Out of his early experiences of farming at Bradfield St. George, in Suffolk, came the book Corduroy, published in 1930. Bell's friend, the author and poet Edmund Blunden, advised him and helped secure his first publishing deal. Corduroy was an immediate best-seller and was followed by two more books on the countryside, Silver Ley in 1931 and The Cherry Tree in 1932, the three books forming a ruralist farm trilogy. The popularity of literary back-to-the-land writing in England in the 1930s can be put in the context of, for example, Vita Sackville-West's long narrative poem The Land. The Penguin Books paperback edition of Corduroy came out in 1940 and was much prized by soldiers serving during the Second World War.

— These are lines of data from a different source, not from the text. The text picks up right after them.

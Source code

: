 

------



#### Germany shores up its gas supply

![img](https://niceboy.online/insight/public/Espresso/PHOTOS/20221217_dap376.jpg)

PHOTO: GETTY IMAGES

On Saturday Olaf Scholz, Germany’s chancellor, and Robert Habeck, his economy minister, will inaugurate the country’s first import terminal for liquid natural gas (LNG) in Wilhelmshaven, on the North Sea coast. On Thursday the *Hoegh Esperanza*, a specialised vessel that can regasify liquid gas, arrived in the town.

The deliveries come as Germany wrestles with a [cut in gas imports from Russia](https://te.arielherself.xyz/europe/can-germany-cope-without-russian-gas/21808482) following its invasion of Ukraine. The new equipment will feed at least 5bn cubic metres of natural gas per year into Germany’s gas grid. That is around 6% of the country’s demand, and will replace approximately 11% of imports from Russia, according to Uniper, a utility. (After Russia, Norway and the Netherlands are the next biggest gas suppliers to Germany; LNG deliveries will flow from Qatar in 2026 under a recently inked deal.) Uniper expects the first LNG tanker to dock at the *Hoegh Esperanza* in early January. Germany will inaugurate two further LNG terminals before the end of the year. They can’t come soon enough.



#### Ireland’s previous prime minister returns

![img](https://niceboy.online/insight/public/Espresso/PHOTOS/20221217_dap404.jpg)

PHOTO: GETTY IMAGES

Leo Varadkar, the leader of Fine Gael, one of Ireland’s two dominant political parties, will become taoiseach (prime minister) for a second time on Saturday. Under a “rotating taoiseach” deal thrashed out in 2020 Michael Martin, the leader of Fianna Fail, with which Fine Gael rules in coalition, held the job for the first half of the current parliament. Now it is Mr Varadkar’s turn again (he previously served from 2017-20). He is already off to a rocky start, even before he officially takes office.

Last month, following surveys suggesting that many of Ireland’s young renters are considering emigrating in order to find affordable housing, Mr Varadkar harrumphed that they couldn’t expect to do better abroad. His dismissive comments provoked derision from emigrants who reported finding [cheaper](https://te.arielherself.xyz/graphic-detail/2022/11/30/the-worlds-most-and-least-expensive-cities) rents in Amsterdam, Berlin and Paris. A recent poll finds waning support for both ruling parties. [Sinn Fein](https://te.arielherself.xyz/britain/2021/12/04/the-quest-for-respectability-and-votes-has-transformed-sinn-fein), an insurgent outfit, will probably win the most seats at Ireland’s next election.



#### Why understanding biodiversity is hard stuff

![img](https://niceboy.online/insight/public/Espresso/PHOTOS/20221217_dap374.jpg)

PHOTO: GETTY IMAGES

Bell wrote the "Countryman’s Notebook" column in the Eastern Daily Press from 1950, and produced over twenty other books on the countryside, including Men and the Fields (1939), Apple Acre (1942), Sunrise to Sunset (1944), The Budding Morrow (1946), The Flower and the Wheel (1949), Music in the Morning, (1954), A Suffolk Harvest (1956), the autobiographical My Own Master (1961) and The Green Bond (1976). Bell was friendly with many literary and cultural figures, including Edmund Blunden, F.R. Leavis, H.J. Massingham, Alfred Munnings, John Nash and Henry Williamson.

When The Times began to lose circulation to The Daily Telegraph because the latter was running a daily crossword, Bell's father suggested him to the editor as the first "setter" even though he had never even solved one. Bell had just 10 days' notice before his first puzzle was published, in the weekly edition on 2 January 1930. Having set around 5,000 puzzles between 1930 and 1978, Bell is credited with helping to establish its distinctive cryptic clue style.

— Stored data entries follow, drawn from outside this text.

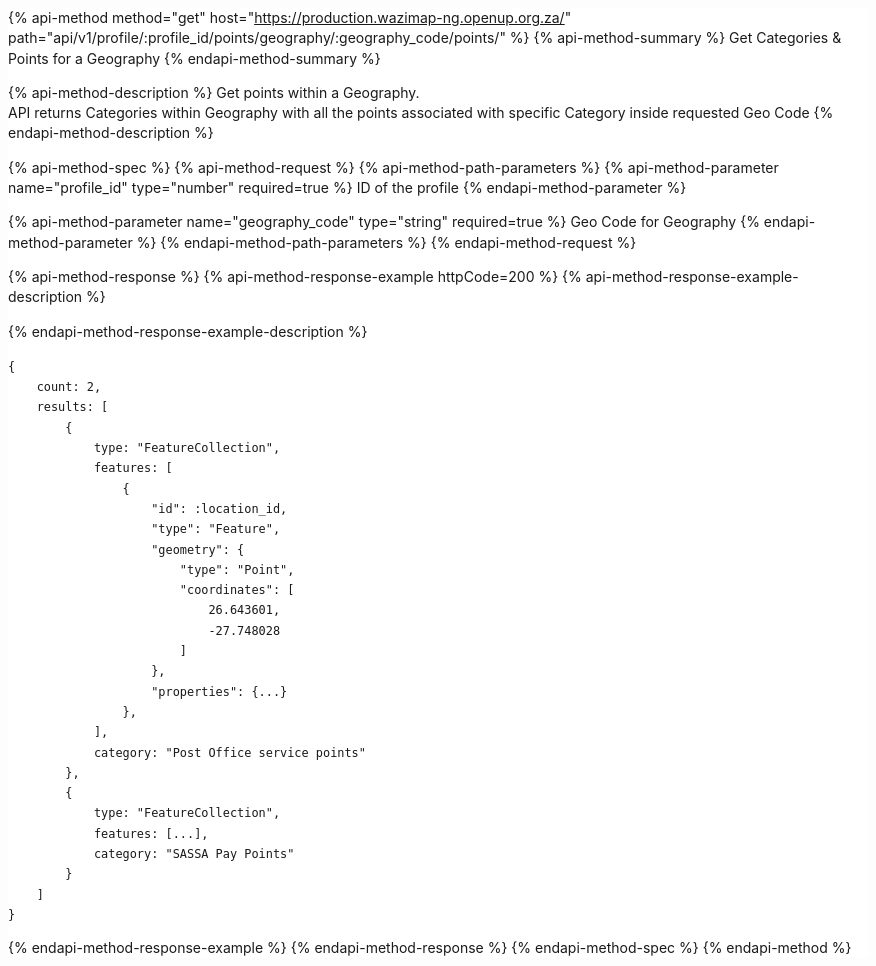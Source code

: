 {% api-method method="get" host="https://production.wazimap-ng.openup.org.za/" path="api/v1/profile/:profile\_id/points/geography/:geography\_code/points/" %}
{% api-method-summary %}
Get Categories & Points for a Geography
{% endapi-method-summary %}

{% api-method-description %}
Get points within a Geography.  
API returns Categories within Geography with all the points associated with specific Category inside requested Geo Code
{% endapi-method-description %}

{% api-method-spec %}
{% api-method-request %}
{% api-method-path-parameters %}
{% api-method-parameter name="profile\_id" type="number" required=true %}
ID of the profile
{% endapi-method-parameter %}

{% api-method-parameter name="geography\_code" type="string" required=true %}
Geo Code for Geography
{% endapi-method-parameter %}
{% endapi-method-path-parameters %}
{% endapi-method-request %}

{% api-method-response %}
{% api-method-response-example httpCode=200 %}
{% api-method-response-example-description %}

{% endapi-method-response-example-description %}

```
{
    count: 2,
    results: [
        {
            type: "FeatureCollection",
            features: [
                {
                    "id": :location_id,
                    "type": "Feature",
                    "geometry": {
                        "type": "Point",
                        "coordinates": [
                            26.643601,
                            -27.748028
                        ]
                    },
                    "properties": {...}
                },
            ],
            category: "Post Office service points"
        },
        {
            type: "FeatureCollection",
            features: [...],
            category: "SASSA Pay Points"
        }
    ]
}
```
{% endapi-method-response-example %}
{% endapi-method-response %}
{% endapi-method-spec %}
{% endapi-method %}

Ann Lynda Gander wrote the first biography of Bell in 2001. The first full-length critical appreciation of his work, At the Field's Edge by Richard Hawking, was published in April 2019.

==Family==
Bell married Marjorie Gibson, an admirer of his work, in 1931; they had a son and two daughters. Son Martin Bell is a former BBC war reporter, and was an independent Member of Parliament between 1997 and 2001. Things That Endure, a half-hour BBC radio documentary on Adrian Bell presented by his son, was broadcast on 2 September 2005 on Radio 4. Daughter Anthea Bell, who died in 2018, was a translator known for her English versions of Franz Kafka, Sigmund Freud, W. G. Sebald and the Asterix comic books.